Tamzin wanted everyone to know why she was wild.
‘I didn’t like the idea of me being told I was a mental case, I was borderline autistic, I was, you know, half brain damaged, ‘cause that’s what they all said to me. And every time I went into a home, that’s what I was labelled … that’s how I got treated. Well, excuse me. I’m not mental, I’m not crazy. I’m someone who’s trying to lash out and say, “Hey, I need help”.’
As a young girl in the mid-1960s, Tamzin began to act out because two male step-relatives were abusing her. She was sexually abused by Gus, who would threaten to kill her if she ever told anyone. She was physically abused by Ray, who would call her an ‘uncontrollable child’ and lock her in her room with only ‘a bed and a potty and one Barbie doll’. ‘I was only ever allowed out to go to school’, she said. When Tamzin began to wet the bed, Ray would hit her on the head and rub her face in the wet sheets.

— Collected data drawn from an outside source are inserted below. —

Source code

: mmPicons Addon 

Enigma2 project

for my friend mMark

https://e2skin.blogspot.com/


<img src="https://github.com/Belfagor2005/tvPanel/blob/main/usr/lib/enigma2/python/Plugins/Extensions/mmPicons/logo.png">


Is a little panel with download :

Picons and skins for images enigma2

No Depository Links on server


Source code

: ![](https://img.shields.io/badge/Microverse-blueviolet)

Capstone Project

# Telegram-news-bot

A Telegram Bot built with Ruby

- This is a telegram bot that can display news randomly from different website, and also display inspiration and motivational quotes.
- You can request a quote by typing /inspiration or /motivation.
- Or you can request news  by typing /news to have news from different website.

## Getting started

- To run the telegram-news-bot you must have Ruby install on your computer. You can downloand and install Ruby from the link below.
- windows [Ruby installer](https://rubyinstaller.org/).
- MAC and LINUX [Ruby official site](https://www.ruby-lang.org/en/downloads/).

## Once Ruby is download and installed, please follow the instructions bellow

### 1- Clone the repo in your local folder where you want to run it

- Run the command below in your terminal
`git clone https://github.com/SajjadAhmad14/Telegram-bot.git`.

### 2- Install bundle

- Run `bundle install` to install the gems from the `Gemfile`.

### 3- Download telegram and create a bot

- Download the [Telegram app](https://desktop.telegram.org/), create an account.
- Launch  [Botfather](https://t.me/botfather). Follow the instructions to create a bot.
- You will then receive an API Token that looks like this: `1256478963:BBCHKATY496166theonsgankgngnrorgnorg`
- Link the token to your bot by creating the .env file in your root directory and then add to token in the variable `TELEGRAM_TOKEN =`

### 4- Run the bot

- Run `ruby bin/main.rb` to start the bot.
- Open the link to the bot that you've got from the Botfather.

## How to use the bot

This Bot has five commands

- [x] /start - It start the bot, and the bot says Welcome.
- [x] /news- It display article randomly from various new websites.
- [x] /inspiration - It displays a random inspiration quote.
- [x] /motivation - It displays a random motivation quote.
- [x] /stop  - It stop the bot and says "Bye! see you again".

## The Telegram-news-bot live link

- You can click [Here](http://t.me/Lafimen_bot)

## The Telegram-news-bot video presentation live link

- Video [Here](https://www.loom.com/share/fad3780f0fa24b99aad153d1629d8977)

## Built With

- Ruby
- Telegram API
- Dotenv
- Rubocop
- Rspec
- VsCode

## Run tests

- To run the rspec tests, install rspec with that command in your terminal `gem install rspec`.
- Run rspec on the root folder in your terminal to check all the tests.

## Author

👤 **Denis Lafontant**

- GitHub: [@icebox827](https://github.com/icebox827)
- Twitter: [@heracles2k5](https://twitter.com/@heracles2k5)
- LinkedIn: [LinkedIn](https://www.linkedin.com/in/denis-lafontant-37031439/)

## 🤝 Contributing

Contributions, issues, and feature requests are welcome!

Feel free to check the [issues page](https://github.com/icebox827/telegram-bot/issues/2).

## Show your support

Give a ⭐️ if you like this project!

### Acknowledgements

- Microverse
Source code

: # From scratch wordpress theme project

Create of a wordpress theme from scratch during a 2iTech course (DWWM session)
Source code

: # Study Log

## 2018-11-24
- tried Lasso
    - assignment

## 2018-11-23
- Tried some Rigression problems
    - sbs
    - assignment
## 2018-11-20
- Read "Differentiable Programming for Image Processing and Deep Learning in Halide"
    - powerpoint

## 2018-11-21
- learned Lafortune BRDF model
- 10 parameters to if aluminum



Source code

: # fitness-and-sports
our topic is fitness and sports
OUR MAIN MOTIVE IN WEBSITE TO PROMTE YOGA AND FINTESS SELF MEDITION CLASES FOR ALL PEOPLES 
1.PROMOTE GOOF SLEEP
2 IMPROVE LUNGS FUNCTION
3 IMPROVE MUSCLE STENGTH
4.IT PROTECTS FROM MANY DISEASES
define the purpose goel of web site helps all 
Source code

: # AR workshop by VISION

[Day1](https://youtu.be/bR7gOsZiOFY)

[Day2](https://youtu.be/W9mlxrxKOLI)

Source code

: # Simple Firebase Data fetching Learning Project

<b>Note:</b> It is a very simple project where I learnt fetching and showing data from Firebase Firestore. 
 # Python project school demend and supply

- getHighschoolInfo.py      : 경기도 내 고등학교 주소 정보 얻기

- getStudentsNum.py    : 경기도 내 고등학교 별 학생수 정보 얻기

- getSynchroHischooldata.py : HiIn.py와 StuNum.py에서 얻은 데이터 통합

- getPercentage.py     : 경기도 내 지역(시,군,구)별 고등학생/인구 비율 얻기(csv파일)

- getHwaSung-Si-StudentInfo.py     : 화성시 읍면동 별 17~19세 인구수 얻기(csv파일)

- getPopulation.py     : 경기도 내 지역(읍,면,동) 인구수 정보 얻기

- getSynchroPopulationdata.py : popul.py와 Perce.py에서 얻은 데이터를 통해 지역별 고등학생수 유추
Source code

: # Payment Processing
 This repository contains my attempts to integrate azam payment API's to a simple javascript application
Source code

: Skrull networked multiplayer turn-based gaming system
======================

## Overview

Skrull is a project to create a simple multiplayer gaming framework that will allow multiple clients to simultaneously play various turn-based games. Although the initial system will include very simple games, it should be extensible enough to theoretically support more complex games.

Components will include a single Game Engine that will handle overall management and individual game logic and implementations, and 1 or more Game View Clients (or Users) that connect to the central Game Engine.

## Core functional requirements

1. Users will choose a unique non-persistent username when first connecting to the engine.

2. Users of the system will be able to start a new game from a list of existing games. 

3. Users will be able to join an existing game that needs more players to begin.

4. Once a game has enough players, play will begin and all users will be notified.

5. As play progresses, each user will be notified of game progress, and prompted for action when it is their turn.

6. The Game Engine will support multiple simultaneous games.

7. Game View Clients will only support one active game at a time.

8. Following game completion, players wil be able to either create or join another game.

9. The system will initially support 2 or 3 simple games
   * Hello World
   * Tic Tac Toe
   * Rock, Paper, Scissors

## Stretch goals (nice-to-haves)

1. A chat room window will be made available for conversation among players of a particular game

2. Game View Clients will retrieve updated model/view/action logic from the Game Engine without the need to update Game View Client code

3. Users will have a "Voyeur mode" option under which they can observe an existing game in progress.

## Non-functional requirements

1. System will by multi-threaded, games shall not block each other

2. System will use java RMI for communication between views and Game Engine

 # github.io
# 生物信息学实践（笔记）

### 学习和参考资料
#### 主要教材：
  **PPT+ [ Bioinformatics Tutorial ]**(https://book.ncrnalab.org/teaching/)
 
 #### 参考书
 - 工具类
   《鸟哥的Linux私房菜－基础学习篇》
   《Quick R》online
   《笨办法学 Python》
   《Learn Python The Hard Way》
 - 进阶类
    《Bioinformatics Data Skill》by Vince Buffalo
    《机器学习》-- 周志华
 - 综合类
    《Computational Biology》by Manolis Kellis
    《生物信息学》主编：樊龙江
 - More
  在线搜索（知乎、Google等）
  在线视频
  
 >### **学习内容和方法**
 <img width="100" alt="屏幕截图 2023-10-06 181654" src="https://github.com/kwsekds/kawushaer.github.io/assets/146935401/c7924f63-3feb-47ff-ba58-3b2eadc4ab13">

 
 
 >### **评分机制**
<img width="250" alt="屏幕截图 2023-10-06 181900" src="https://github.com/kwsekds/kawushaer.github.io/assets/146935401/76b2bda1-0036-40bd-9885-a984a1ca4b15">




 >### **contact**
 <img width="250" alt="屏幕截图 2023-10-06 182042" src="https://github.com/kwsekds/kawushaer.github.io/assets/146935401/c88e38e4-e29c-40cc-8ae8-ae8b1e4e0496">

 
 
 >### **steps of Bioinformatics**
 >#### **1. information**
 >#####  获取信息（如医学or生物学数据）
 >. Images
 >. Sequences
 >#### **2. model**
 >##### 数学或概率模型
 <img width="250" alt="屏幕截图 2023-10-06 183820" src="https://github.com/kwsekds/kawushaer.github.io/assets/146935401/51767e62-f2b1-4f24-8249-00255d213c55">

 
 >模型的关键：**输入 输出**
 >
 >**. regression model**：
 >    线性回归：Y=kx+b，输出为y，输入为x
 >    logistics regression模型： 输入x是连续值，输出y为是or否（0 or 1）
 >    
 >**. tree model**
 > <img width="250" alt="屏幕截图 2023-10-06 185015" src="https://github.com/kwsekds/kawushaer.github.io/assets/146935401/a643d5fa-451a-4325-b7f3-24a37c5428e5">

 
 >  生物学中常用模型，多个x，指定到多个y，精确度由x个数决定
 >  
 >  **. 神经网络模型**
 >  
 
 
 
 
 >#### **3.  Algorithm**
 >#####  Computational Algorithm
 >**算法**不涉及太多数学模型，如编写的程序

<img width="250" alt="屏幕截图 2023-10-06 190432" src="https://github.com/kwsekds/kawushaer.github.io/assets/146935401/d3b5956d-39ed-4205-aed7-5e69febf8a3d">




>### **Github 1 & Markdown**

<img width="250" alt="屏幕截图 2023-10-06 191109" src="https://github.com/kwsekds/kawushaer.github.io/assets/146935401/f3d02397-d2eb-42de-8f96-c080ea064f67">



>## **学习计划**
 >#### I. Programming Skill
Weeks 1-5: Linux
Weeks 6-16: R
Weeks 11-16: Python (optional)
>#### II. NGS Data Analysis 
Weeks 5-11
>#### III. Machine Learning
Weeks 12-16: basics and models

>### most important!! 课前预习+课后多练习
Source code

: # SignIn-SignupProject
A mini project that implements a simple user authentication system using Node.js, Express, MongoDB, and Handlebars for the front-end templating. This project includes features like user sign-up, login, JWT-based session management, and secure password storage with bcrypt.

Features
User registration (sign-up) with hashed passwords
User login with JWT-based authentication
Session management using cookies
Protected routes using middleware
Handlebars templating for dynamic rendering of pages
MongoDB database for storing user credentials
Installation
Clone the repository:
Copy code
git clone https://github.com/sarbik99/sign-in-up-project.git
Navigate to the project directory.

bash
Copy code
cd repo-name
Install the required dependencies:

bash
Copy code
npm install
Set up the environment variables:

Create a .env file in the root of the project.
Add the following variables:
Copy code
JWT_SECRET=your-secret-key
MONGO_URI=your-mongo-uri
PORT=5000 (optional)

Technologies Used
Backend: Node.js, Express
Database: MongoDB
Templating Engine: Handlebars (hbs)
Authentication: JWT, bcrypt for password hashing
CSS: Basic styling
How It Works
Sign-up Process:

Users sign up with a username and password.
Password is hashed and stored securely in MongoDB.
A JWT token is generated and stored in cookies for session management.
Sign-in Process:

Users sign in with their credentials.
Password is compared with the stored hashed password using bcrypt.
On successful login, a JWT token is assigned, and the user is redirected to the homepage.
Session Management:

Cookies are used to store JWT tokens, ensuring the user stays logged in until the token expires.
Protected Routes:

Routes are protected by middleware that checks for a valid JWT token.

One day in her early teens, Tamzin went to school with a ‘big handprint’ on her face, and was pulled into the office. Wanting someone to stop Ray but also fearful of the consequences, she eventually explained what was going on at home.
Welfare officers then came to her house. They saw the locks on her door but did nothing other than tell Tamzin’s mother to get rid of Ray. ‘I ended up having to go back in my room. In fact I got belted for it.’
Tamzin lashed out and threatened her mother. Instead of asking her why her behavior had changed, Tamzin was sent to a government-run reformatory in South Australia where she was abused and ‘locked up’ all over again.
In the reformatory, Tamzin was sexually abused by Doctor Clinton who conducted medical examinations on his own, and ‘for his own benefit’. ‘You’d go in there with a cold and end up having an internal.’ She was also made to undergo one each time she ran away. Having previously been interfered with, she didn’t understand that this was wrong. ‘To have something like that done, it was normal’, she said.
Another thing that felt ‘normal’ was being punished for wetting the bed. ‘I’d have to stand there in the morning when all the girls were allowed to go down for breakfast’, she said. ‘They’d make me stand there naked, holding up my wet sheet … I just couldn’t handle it.’
Tamzin also remembered an officer who would tell kids to put their hands in his pockets if they wanted a lolly. ‘Sometimes there was a lolly, and sometimes there wasn’t a lolly. He’d have a hole in his pocket. And we used to walk off saying … “dirty old bastard”. But if you tried to report it, no one would listen.’
On weekends, Tamzin was sent back to her mother’s house where her step-relatives would continue to bash and interfere with her.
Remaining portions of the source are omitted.